Prompting with images and text using the Gemini API for accessibility

1. Introduction

Gemini is a multimodal model capable of receiving multiple input data types such as text, image and audio and returning multiple output types of the same variety.

In this codelab, you will learn how to access the Google Generative AI API to access the Gemini Pro Vision model and send multimodal payloads of text and image data to the Gemini API and receive a text-only response.

You will achieve this by first calling the API with a text-only response and then attaching image payloads.

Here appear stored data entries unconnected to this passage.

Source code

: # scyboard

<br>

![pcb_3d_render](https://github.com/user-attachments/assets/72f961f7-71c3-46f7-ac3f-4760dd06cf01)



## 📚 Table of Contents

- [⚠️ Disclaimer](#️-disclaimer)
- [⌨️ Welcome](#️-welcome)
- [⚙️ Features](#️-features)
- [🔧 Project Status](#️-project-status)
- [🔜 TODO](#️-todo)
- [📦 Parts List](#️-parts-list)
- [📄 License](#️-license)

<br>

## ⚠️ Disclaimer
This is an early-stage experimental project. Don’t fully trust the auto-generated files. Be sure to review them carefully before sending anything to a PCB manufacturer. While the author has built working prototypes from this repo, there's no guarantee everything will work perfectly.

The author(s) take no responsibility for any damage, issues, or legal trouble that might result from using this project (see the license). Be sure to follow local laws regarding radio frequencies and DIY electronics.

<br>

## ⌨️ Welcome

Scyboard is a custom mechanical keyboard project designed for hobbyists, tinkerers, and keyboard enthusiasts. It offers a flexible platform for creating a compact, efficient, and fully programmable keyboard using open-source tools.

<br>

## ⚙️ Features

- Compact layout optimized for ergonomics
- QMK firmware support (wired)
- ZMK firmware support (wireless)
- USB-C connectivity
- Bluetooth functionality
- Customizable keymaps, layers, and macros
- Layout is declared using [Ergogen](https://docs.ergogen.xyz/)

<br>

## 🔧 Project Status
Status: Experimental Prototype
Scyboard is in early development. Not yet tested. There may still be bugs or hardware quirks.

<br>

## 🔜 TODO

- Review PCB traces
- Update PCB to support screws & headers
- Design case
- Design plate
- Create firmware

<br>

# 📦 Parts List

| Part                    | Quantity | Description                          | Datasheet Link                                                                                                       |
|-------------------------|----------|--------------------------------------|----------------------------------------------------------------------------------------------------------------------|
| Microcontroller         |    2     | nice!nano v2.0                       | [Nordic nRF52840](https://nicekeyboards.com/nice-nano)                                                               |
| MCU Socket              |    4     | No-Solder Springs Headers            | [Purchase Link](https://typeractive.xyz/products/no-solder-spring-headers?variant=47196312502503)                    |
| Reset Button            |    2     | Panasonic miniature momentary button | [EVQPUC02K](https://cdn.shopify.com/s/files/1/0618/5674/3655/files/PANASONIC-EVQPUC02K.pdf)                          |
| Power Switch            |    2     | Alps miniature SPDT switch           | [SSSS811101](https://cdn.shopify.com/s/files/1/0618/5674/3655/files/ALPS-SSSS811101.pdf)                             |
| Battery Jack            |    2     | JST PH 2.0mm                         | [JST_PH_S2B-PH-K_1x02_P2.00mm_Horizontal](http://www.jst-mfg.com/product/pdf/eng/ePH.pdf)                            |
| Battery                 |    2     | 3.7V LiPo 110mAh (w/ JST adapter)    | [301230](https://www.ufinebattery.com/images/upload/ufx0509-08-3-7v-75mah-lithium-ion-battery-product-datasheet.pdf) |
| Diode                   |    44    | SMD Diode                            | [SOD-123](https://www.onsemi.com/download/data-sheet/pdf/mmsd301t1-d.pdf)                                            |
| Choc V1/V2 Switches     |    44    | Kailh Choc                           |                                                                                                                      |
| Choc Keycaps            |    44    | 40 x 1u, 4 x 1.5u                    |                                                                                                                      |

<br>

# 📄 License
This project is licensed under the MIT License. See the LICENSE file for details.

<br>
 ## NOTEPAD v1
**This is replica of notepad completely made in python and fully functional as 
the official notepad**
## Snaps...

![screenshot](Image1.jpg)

Through this process you will explore a variety of types of prompts that can be used with images and learn how to effectively "think" about prompting with image payloads in mind.

Let's get started.

Prerequisites

  • A basic understanding of JavaScript.
  • Command-line access to a computer with NodeJS and NPM installed.

What you'll learn

  • How to access the Gemini API.
  • How to send text and receive text from the Gemini API.
  • How to send text and images to the API.

2. Accessing the Gemini API

We'll begin by installing the Google Generative AI SDK via the pip command:

npm install @google-ai/generativelanguage

Next let's create a basic NodeJS script to execute our API calls.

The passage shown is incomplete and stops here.